Dann ließ er seinen Kopf wieder sinken und verstummte, eine tragische Figur, in einem entsetzlichen Drama. Ein zerbrochener Geist.
 

Black

Mitglied
Hi Brandner,

der Anfang erinnert mich stark an eine Aufgabe, die mir
in einer Schreibschule gestellt wurde ;-))
Da dies hier eine gute Horror-Story ist, würde mich interessieren, wie sie beim Lektor angekommen ist.
Bißchen blutrünstig, aber gut zu lesen, finde ich..
Gruß,
B.
 

Brandner

Mitglied
Hallo B.

Erwischt! ;-)
Ja, die Ausgangssituation war tatsächlich die Aufgabe, aus einer faden, kurzen Alltagsbeschreibung etwas anderes zu machen. Der ursprüngliche Aufgabentext endete allerdings, als der Haupthandlungsträger das Beil in die Hände nahm, um seine Wohnung zu verlassen und für "Ruhe" zu sorgen.
Die Ausarbeitung des Themas an sich kam beim Kursleiter sehr gut an. Er animierte mich auch dazu, die Geschichte weiter zu entwickeln, was dann schließlich zum vorliegenden Text führte. Auch das Endergebnis fand eine gute Beurteilung, obwohl er das gar nicht hätte machen müssen, denn die Aufgabe an sich war ja abgeschlossen.
Sicher, ein wenig 'Blutrünstig' ist diese Sache ausgefallen.
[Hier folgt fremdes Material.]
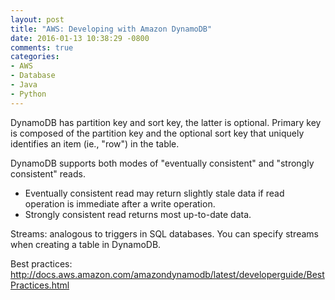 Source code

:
 ```yaml
---
layout: post
title: "AWS: Developing with Amazon DynamoDB"
date: 2016-01-13 10:38:29 -0800
comments: true
categories:
- AWS 
- Database
- Java
- Python
---
```


DynamoDB has partition key and sort key, the latter is optional. 
Primary key is composed of the partition key and the optional sort key that uniquely identifies an item (ie., "row") in the table.

DynamoDB supports both modes of "eventually consistent" and "strongly consistent" reads.

* Eventually consistent read may return slightly stale data if read operation is immediate after a write operation.
* Strongly consistent read returns most up-to-date data.

Streams: analogous to triggers in SQL databases. You can specify streams when creating a table in DynamoDB.

Best practices: http://docs.aws.amazon.com/amazondynamodb/latest/developerguide/BestPractices.html

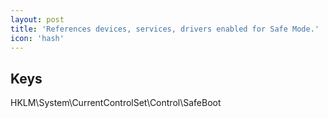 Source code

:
```yaml
---
layout: post
title: 'References devices, services, drivers enabled for Safe Mode.'
icon: 'hash'
---
```


## Keys

HKLM\System\CurrentControlSet\Control\SafeBoot

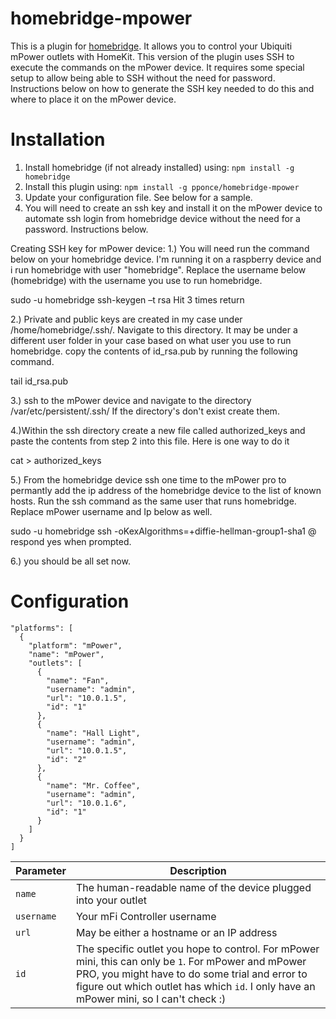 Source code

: # homebridge-mpower
This is a plugin for [homebridge](https://github.com/nfarina/homebridge). It allows you to control your Ubiquiti mPower outlets with HomeKit.
This version of the plugin uses SSH to execute the commands on the mPower device. It requires some special setup to allow being able to SSH without the need for password. Instructions below on how to generate the SSH key needed to do this and where to place it on the mPower device.

# Installation

1. Install homebridge (if not already installed) using: `npm install -g homebridge`
2. Install this plugin using: `npm install -g pponce/homebridge-mpower`
3. Update your configuration file. See below for a sample.
4. You will need to create an ssh key and install it on the mPower device to automate ssh login from homebridge device without the need for a password. Instructions below.

Creating SSH key for mPower device:
1.) You will need run the command below on your homebridge device. I'm running it on a raspberry device and i run homebridge with user "homebridge".  Replace the username below (homebridge) with the username you use to run homebridge.

sudo -u homebridge ssh-keygen –t rsa <return>
Hit 3 times return

2.) Private and public keys are created in my case under  /home/homebridge/.ssh/. Navigate to this directory. It may be under a different user folder in your case based on what user you use to run homebridge. copy the contents of id_rsa.pub by running the following command.

tail id_rsa.pub

3.) ssh to the mPower device and navigate to the directory /var/etc/persistent/.ssh/
If the directory's don't exist create them.

4.)Within the ssh directory create a new file called authorized_keys and paste the contents from step 2 into this file.
Here is one way to do it

cat > authorized_keys <enter>
<paste contents>
<Hit control d a couple of times>
  
5.) From the homebridge device ssh one time to the mPower pro to permantly add the ip address of the homebridge device to the list of known hosts. Run the ssh command as the same user that runs homebridge. Replace mPower username and Ip below as well.

sudo -u homebridge ssh -oKexAlgorithms=+diffie-hellman-group1-sha1 <username of mPower device>@<ip of mPower device>
respond yes when prompted.
  
6.) you should be all set now.

# Configuration

```
"platforms": [
  {
    "platform": "mPower",
    "name": "mPower",
    "outlets": [
      {
        "name": "Fan",
        "username": "admin",
        "url": "10.0.1.5",
        "id": "1"
      },
      {
        "name": "Hall Light",
        "username": "admin",
        "url": "10.0.1.5",
        "id": "2"
      },
      {
        "name": "Mr. Coffee",
        "username": "admin",
        "url": "10.0.1.6",
        "id": "1"
      }
    ]
  }
]
```

| Parameter | Description |
|------------|-------------------------------------------------------------------------------------------------------------------------------------------------------------------------------------------------------------------------------------------------|
| `name` | The human-readable name of the device plugged into your outlet |
| `username` | Your mFi Controller username |
| `url` | May be either a hostname or an IP address |
| `id` | The specific outlet you hope to control. For mPower mini, this can only be `1`. For mPower and mPower PRO, you might have to do some trial and error to figure out which outlet has which `id`. I only have an mPower mini, so I can't check :) |
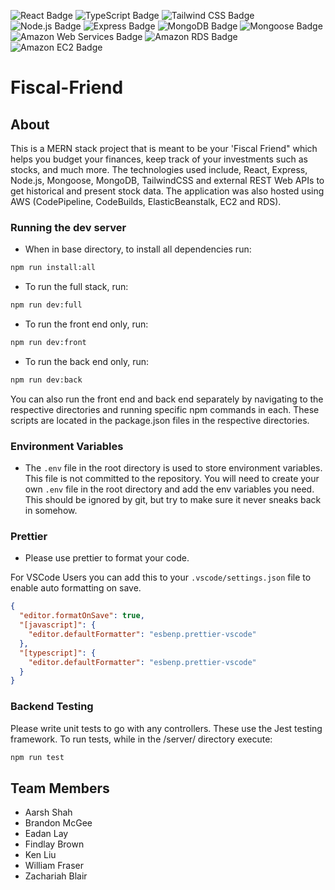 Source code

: ![React Badge](https://img.shields.io/badge/React-61DAFB?logo=react&logoColor=000&style=for-the-badge)
![TypeScript Badge](https://img.shields.io/badge/TypeScript-3178C6?logo=typescript&logoColor=fff&style=for-the-badge)
![Tailwind CSS Badge](https://img.shields.io/badge/Tailwind%20CSS-06B6D4?logo=tailwindcss&logoColor=fff&style=for-the-badge)
![Node.js Badge](https://img.shields.io/badge/Node.js-5FA04E?logo=nodedotjs&logoColor=fff&style=for-the-badge)
![Express Badge](https://img.shields.io/badge/Express-000?logo=express&logoColor=fff&style=for-the-badge)
![MongoDB Badge](https://img.shields.io/badge/MongoDB-47A248?logo=mongodb&logoColor=fff&style=for-the-badge)
![Mongoose Badge](https://img.shields.io/badge/Mongoose-800?logo=mongoose&logoColor=fff&style=for-the-badge)
![Amazon Web Services Badge](https://img.shields.io/badge/Amazon%20Web%20Services-232F3E?logo=amazonwebservices&logoColor=fff&style=for-the-badge)
![Amazon RDS Badge](https://img.shields.io/badge/Amazon%20RDS-527FFF?logo=amazonrds&logoColor=fff&style=for-the-badge)
![Amazon EC2 Badge](https://img.shields.io/badge/Amazon%20EC2-F90?logo=amazonec2&logoColor=fff&style=for-the-badge)

# Fiscal-Friend

## About

This is a MERN stack project that is meant to be your 'Fiscal Friend" which helps you budget your finances, keep track of your investments such as stocks, and much more. The technologies used include, React, Express, Node.js, Mongoose, MongoDB, TailwindCSS and external REST Web APIs to get historical and present stock data. The application was also hosted using AWS (CodePipeline, CodeBuilds, ElasticBeanstalk, EC2 and RDS).

### Running the dev server
- When in base directory, to install all dependencies run:
```bash
npm run install:all
```
- To run the full stack, run:
```bash
npm run dev:full
```
- To run the front end only, run:
```bash
npm run dev:front
```
- To run the back end only, run:
```bash
npm run dev:back
```

You can also run the front end and back end separately by navigating to the respective directories and running specific npm commands in each. These scripts are located in the package.json files in the respective directories.

### Environment Variables
- The `.env` file in the root directory is used to store environment variables. This file is not committed to the repository. You will need to create your own `.env` file in the root directory and add the env variables you need. This should be ignored by git, but try to make sure it never sneaks back in somehow.

### Prettier
- Please use prettier to format your code.

For VSCode Users you can add this to your `.vscode/settings.json` file to enable auto formatting on save.
```json
{
  "editor.formatOnSave": true,
  "[javascript]": {
    "editor.defaultFormatter": "esbenp.prettier-vscode"
  },
  "[typescript]": {
    "editor.defaultFormatter": "esbenp.prettier-vscode"
  }
}
```
### Backend Testing
Please write unit tests to go with any controllers. These use the Jest testing framework. To run tests, while in the /server/ directory execute:
```bash
npm run test
```


## Team Members

- Aarsh Shah
- Brandon McGee
- Eadan Lay
- Findlay Brown
- Ken Liu
- William Fraser
- Zachariah Blair
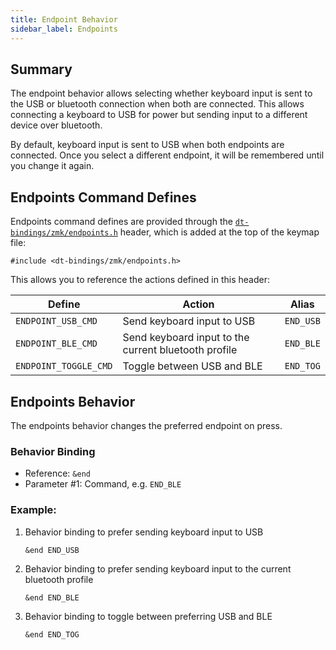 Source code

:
 ```yaml
---
title: Endpoint Behavior
sidebar_label: Endpoints
---
```


## Summary

The endpoint behavior allows selecting whether keyboard input is sent to the
USB or bluetooth connection when both are connected. This allows connecting a
keyboard to USB for power but sending input to a different device over bluetooth.

By default, keyboard input is sent to USB when both endpoints are connected.
Once you select a different endpoint, it will be remembered until you change it again.

## Endpoints Command Defines

Endpoints command defines are provided through the [`dt-bindings/zmk/endpoints.h`](https://github.com/zmkfirmware/zmk/blob/main/app/include/dt-bindings/zmk/endpoints.h)
header, which is added at the top of the keymap file:

```
#include <dt-bindings/zmk/endpoints.h>
```

This allows you to reference the actions defined in this header:

| Define                | Action                                               | Alias     |
| --------------------- | ---------------------------------------------------- | --------- |
| `ENDPOINT_USB_CMD`    | Send keyboard input to USB                           | `END_USB` |
| `ENDPOINT_BLE_CMD`    | Send keyboard input to the current bluetooth profile | `END_BLE` |
| `ENDPOINT_TOGGLE_CMD` | Toggle between USB and BLE                           | `END_TOG` |

## Endpoints Behavior

The endpoints behavior changes the preferred endpoint on press.

### Behavior Binding

- Reference: `&end`
- Parameter #1: Command, e.g. `END_BLE`

### Example:

1. Behavior binding to prefer sending keyboard input to USB

    ```
    &end END_USB
    ```

1. Behavior binding to prefer sending keyboard input to the current bluetooth profile

    ```
    &end END_BLE
    ```

1. Behavior binding to toggle between preferring USB and BLE

    ```
    &end END_TOG
    ```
Wenn ich mir aber so in den Nachrichten ansehe, was alles zwischen Menschen geschieht und auch schon geschehen ist, dann jagt es mir selbst einen Schauer über den Rücken, wenn ich daran denke, das die geschilderte Szene so durchaus passieren könnte.
Jedenfalls danke ich dir sehr für deine Meinung!